Information given —

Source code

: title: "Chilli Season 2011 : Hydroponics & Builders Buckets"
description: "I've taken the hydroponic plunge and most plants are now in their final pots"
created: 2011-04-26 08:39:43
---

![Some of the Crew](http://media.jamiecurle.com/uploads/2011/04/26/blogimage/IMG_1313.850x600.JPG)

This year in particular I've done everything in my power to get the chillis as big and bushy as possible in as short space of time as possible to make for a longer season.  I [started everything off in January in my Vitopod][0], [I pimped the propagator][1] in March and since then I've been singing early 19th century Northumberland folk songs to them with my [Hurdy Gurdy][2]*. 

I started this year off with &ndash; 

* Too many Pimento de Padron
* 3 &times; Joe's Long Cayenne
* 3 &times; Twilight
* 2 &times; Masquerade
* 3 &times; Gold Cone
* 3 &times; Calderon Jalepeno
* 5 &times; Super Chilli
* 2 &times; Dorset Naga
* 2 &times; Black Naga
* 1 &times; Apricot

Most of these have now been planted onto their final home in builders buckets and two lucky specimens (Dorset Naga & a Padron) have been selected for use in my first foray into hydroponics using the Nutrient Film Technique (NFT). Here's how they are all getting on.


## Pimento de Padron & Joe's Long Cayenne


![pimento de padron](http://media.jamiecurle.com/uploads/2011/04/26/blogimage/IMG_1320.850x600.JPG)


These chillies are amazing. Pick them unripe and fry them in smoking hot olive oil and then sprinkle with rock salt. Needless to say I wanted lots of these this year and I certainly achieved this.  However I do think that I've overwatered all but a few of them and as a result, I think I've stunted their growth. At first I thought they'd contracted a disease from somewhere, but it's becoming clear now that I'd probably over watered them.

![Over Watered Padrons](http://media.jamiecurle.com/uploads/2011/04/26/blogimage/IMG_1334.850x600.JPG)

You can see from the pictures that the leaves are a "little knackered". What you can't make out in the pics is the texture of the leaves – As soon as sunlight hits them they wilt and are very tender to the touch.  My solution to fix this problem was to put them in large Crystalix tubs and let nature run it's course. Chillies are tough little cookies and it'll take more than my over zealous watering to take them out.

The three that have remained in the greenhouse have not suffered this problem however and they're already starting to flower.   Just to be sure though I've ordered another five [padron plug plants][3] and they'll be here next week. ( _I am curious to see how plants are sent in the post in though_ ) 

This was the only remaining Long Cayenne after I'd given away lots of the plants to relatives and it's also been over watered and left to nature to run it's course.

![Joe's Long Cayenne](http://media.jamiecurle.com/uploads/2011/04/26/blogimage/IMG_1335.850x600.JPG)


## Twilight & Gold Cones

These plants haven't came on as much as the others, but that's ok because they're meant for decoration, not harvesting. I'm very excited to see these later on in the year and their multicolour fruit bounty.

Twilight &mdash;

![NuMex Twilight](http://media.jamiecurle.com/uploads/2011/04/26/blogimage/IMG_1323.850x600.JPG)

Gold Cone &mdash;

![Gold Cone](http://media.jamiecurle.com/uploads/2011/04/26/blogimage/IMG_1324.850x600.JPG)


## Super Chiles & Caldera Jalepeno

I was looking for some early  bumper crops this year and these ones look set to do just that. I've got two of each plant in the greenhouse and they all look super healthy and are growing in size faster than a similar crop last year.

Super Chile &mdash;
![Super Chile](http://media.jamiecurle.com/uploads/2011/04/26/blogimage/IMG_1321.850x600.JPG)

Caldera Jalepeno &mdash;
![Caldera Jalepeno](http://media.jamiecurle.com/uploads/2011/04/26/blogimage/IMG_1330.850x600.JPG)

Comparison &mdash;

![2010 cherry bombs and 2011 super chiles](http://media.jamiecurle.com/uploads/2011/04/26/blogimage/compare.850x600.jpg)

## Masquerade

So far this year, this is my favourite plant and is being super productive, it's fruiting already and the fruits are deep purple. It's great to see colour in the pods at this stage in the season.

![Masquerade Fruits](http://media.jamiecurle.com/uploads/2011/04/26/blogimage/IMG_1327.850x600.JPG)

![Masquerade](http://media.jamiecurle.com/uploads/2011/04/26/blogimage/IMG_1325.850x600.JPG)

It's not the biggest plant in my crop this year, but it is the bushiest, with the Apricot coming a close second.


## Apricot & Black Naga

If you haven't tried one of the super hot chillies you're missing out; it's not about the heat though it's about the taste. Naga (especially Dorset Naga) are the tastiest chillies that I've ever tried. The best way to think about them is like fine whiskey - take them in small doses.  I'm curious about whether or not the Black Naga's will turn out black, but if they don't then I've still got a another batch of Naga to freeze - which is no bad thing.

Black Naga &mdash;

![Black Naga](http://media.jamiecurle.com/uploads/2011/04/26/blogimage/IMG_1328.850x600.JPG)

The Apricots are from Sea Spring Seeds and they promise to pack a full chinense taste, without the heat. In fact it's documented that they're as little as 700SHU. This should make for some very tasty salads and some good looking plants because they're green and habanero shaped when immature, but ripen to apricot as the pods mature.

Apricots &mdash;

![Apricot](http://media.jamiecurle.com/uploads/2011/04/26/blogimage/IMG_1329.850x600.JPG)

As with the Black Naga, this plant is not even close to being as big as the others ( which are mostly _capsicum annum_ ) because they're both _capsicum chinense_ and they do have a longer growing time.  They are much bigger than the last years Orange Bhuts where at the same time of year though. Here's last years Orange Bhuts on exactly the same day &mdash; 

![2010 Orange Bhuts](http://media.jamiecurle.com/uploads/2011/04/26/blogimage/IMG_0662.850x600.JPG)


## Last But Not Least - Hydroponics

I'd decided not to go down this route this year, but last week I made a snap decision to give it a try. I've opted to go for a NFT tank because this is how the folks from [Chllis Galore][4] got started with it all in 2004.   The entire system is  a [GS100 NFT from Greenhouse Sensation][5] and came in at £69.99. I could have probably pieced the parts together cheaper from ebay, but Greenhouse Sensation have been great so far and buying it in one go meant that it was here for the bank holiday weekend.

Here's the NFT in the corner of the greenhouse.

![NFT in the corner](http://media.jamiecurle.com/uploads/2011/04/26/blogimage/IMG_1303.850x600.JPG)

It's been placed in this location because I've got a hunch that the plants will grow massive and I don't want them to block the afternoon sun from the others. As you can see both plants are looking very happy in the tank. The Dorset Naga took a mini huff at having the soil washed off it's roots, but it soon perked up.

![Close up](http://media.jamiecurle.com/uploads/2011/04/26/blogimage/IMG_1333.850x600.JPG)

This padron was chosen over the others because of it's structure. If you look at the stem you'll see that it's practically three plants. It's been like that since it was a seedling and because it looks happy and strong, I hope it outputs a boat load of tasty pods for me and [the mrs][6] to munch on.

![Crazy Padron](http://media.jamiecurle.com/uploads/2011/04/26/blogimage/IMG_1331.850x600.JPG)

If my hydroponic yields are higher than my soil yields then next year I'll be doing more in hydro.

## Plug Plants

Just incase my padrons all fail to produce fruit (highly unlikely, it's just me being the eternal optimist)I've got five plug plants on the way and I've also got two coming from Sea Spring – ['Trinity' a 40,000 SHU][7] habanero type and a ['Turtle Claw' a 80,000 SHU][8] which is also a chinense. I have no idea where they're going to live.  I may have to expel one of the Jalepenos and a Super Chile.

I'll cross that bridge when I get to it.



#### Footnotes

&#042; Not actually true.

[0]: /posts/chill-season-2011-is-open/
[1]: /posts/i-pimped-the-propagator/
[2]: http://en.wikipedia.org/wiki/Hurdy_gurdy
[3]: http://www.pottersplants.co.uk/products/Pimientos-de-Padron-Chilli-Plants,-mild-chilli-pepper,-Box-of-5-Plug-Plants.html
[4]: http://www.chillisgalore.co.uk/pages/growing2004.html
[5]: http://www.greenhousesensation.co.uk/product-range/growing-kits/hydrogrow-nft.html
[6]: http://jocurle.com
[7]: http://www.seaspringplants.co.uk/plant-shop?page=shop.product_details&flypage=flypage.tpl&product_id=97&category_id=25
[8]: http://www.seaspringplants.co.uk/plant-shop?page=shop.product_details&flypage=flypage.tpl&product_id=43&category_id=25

What to do — In the listing above, locate the line containing "## Last But Not Least - Hydroponics" and the line containing "Just incase my", then transcribe both and every line between them verbatim.

Task answer —
## Last But Not Least - Hydroponics

I'd decided not to go down this route this year, but last week I made a snap decision to give it a try. I've opted to go for a NFT tank because this is how the folks from [Chllis Galore][4] got started with it all in 2004.   The entire system is  a [GS100 NFT from Greenhouse Sensation][5] and came in at £69.99. I could have probably pieced the parts together cheaper from ebay, but Greenhouse Sensation have been great so far and buying it in one go meant that it was here for the bank holiday weekend.

Here's the NFT in the corner of the greenhouse.

![NFT in the corner](http://media.jamiecurle.com/uploads/2011/04/26/blogimage/IMG_1303.850x600.JPG)

It's been placed in this location because I've got a hunch that the plants will grow massive and I don't want them to block the afternoon sun from the others. As you can see both plants are looking very happy in the tank. The Dorset Naga took a mini huff at having the soil washed off it's roots, but it soon perked up.

![Close up](http://media.jamiecurle.com/uploads/2011/04/26/blogimage/IMG_1333.850x600.JPG)

This padron was chosen over the others because of it's structure. If you look at the stem you'll see that it's practically three plants. It's been like that since it was a seedling and because it looks happy and strong, I hope it outputs a boat load of tasty pods for me and [the mrs][6] to munch on.

![Crazy Padron](http://media.jamiecurle.com/uploads/2011/04/26/blogimage/IMG_1331.850x600.JPG)

If my hydroponic yields are higher than my soil yields then next year I'll be doing more in hydro.

## Plug Plants

Just incase my padrons all fail to produce fruit (highly unlikely, it's just me being the eternal optimist)I've got five plug plants on the way and I've also got two coming from Sea Spring – ['Trinity' a 40,000 SHU][7] habanero type and a ['Turtle Claw' a 80,000 SHU][8] which is also a chinense. I have no idea where they're going to live.  I may have to expel one of the Jalepenos and a Super Chile.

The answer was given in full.